UNPUBLISHED
UNITED STATES COURT OF APPEALS
FOR THE FOURTH CIRCUIT
No. 11-4318
UNITED STATES OF AMERICA,
Plaintiff - Appellee,
v.
RASHADI ANDRE WEARING,
Defendant – Appellant.
Appeal from the United States District Court for the Western
District of Virginia, at Charlottesville. Norman K. Moon,
Senior District Judge. (3:04-cr-00092-nkm-bwc-8)
Submitted: September 2, 2011 Decided: September 19, 2011
Before MOTZ, KING, and SHEDD, Circuit Judges.
Affirmed by unpublished per curiam opinion.
Willis J. Spaulding, Charlottesville, Virginia, for Appellant.
Timothy J. Heaphy, United States Attorney, Nancy S. Healey,
Assistant United States Attorney, Charlottesville, Virginia, for
Appellee.
Unpublished opinions are not binding precedent in this circuit.
PER CURIAM:
Rashadi Andre Wearing appeals the district court’s
amended judgment entered after this court remanded the action
for the purpose of having the district court make a
retrospective determination regarding Wearing’s competency when
he pled guilty. Wearing claims the district court erred finding
that he failed to show he was not competent when he pled guilty.
In addition, he contends that at sentencing, the court did not
believe it had the authority to depart downward and that his
counsel was ineffective. We affirm.
Despite Wearing’s claim that de novo review is proper,
this court reviews a district court’s competency determination
for clear error and for abuse of discretion. United States v.

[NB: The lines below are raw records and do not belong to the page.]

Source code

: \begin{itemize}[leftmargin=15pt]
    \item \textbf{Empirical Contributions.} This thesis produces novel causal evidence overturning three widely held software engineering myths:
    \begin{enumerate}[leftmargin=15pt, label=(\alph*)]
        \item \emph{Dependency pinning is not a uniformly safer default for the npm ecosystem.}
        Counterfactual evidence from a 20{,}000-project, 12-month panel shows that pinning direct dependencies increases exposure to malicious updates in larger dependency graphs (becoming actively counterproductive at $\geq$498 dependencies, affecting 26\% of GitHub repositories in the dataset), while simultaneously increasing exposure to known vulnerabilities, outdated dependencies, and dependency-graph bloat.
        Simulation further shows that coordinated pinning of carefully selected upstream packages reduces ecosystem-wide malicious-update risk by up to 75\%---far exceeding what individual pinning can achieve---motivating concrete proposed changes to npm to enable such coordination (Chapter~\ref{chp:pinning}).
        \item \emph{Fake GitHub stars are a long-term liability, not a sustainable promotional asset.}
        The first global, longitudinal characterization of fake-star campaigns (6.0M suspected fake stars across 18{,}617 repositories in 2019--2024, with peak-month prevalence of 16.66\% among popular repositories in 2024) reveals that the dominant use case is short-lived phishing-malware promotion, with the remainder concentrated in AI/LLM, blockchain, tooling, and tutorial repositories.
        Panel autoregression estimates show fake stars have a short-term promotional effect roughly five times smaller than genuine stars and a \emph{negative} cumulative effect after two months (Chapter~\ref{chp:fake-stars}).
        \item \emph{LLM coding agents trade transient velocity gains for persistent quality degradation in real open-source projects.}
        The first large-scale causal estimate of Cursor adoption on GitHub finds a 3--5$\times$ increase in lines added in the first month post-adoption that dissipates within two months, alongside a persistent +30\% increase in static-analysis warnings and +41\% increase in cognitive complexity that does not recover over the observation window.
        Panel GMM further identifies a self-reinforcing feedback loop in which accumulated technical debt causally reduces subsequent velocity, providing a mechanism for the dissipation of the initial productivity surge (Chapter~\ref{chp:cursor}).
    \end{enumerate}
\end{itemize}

Moussaoui, 591 F.3d 263, 291 (4th Cir. 2010); United States v.
Robinson, 404 F.3d 850, 856 (4th Cir. 2005); United States v.
Cox, 964 F.2d 1431, 1433 (4th Cir. 1992). A district court must
determine if “[the defendant] has sufficient present ability to
consult with his lawyer with a reasonable degree of rational
understanding - and whether he has a rational as well as factual
understanding of the proceedings against him.” Dusky v. United
States, 362 U.S. 402 (1960) (internal quotation marks omitted).

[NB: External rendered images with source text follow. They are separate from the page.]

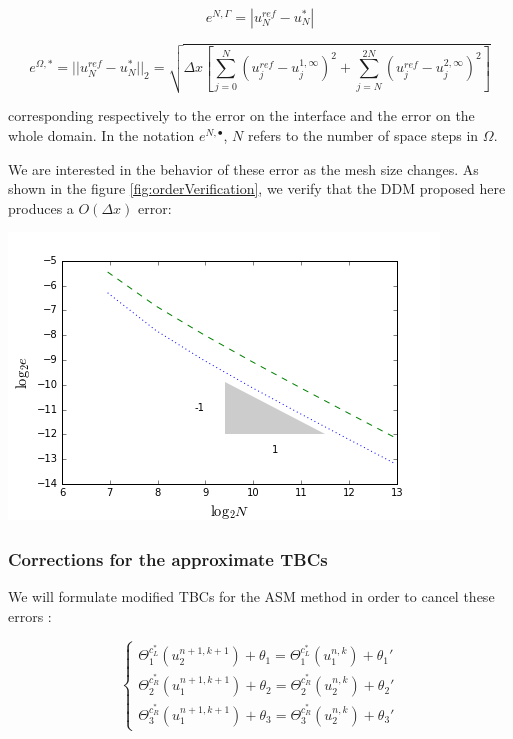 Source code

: \begin{equation}
	e^{N,\Gamma} = |u^{ref}_N - u^{*}_N|
\end{equation}

\begin{equation}
	\label{eq:errorDDM}
	e^{\Omega,*} = ||u^{ref}_N - u^{*}_N||_2 = \sqrt{\Delta x \left[ \sum_{j=0}^N{(u^{ref}_j - u^{1,\infty}_j)^2 } + \sum_{j=N}^{2N}{(u^{ref}_j - u^{2,\infty}_j)^2 } \right] }
\end{equation}

\noindent corresponding respectively to the error on the interface and the error on the whole domain. In the notation $e^{N,\bullet}$, $N$ refers to the number of space steps in $\Omega$.

\indent We are interested in the behavior of these error as the mesh size changes. As shown in the figure \ref{fig:orderVerification}, we verify that the DDM proposed here produces a $O(\Delta x)$ error:

\begingroup
\begin{center}
	\includegraphics[scale=.5]{figures/convergenceVerification.png}
\end{center}
\endgroup

\subsubsection{Corrections for the approximate TBCs}

\indent We will formulate modified TBCs for the ASM method in order to cancel these errors :

\begin{equation}
    \begin{cases}
        \Theta_1^{c_L^*}(u_2^{n+1,k+1}) + \theta_1 = \Theta_1^{c_L^*}(u_1^{n,k}) + \theta_1' \\
        \Theta_2^{c_R^*}(u_1^{n+1,k+1}) + \theta_2 = \Theta_2^{c_R^*}(u_2^{n,k}) + \theta_2' \\
        \Theta_3^{c_R^*}(u_1^{n+1,k+1}) + \theta_3 = \Theta_3^{c_R^*}(u_2^{n,k}) + \theta_3'
    \end{cases}
\end{equation}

The defendant shall be considered incompetent if the district
court finds, “by a preponderance of the evidence that the
2
defendant is presently suffering from a mental disease or defect
rendering him mentally incompetent to the extent that he is
unable to understand the nature and consequences of the
proceedings against him or to assist properly in his defense.” *
18 U.S.C. § 4241(d) (2006).
“Not every manifestation of mental illness
demonstrates incompetence to stand trial; rather, the evidence
must indicate a present inability to assist counsel or
understand the charges.” Burket v. Angelone, 208 F.3d 172, 192
(4th Cir. 2000). Similarly, “neither low intelligence, mental
deficiency, nor bizarre, volatile, and irrational behavior can
be equated with mental incompetence to stand trial.” Id. In
this instance, Wearing had the burden of establishing his
incompetence. United States v. Robinson, 404 F.3d at 856.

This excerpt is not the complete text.